In many of the periodicals that sprung up during these two decades, cartoons and short stories appeared — such as the exceptionally lurid and purple “Mr & Mrs Sin Fat“– that cast the Chinese as degenerates, business cheats and leader of Australian women into disrepute. Figures such as William Lane, who published The Boomerang and poet Henry Lawson linked the arrival of Chinese to declines in working conditions for white Australians as part of their nationalist and labour-focused campaigns.  It worked gangbusters. The Chinese were seen to be a threat to every Australian man, woman and child for the best part of half a century.

Fear towards the Chinese reached a high point in the early 1880s when a smallpox epidemic broke out in Sydney. The epidemic was suspected of originating within the Chinese community after a small Chinese child was found to be carrying the disease. While the true source of the disease was never found — although later suspected to be a European nanny with a weak form of the disease — the local Chinese were shunned and excluded while legislation was drawn up to restrict further arrivals. There was one small hitch for the authorities, however — they couldn’t fully legislate to restrict Chinese arrivals into Australia.

You see, the Australian colonies were governed by the terms of the pesky little Treaty of Nanking, that was signed in 1842 between China and the United Kingdom. Part of this treaty outlined the right of the Chinese to travel and live within the United Kingdom and her territories, without restriction. If the colonies wanted to restrict the influx of Chinese coming in, they would have to band together to gain more bargaining power Thus, it was that anti-Chinese sentiment became a driving force behind Federation.

In 1888 an Inter-Colonial conference in Sydney was held to address the question of Chinese immigration. At this conference delegates agreed to impose restrictions on the Chinese of comparative severity. This coming together of representatives of each of the colonies would set the tone for the further conferences that would take place and drive the momentum towards Federation.

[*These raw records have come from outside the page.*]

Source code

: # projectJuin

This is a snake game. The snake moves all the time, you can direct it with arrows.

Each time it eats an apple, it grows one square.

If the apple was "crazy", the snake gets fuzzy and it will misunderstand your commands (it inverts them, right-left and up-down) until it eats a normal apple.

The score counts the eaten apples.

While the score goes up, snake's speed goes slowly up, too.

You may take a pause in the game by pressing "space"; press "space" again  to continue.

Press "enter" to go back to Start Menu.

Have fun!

Once a nation, the Australian government didn’t waste a second of time. The very first piece of legislation passed by the Federal Parliament was the Immigration Restriction Act of 1901. This Act laid out the guidelines by which prospective immigrants would be assessed — they would be asked to write 50 words dictated to them by an official. Now, this may seem somewhat harsh, but not impossible if the prospective immigrant had been learning English.

However, the wording of the Act allowed the test to be given in any language, effectively rendering it a tool by which the Australian government could bar anyone they didn’t like from entering and settling in the country. This piece of legislation would form part of a package of legislation known as the “White Australia Policy”, which would only finally be dismantled in its entirety in the early 1970s.

So, fear of those from outside is nothing new within Australian society. Indeed, it formed part of the very bedrock our nation was founded upon. Granted, in the intervening decades we have made amazing strides towards becoming a more open and tolerant society, yet the question of whether we should keep our borders open remains a very prominent, throbbing pimple on the adolescent face of the nation. Will we ever pop it, or wipe it away with a little soap? We’re not likely to ever really find out. All we can hope for is that we remain “going forward”, in the words of our PM, in becoming a compassionate, tolerant nation, open to those who need a hand.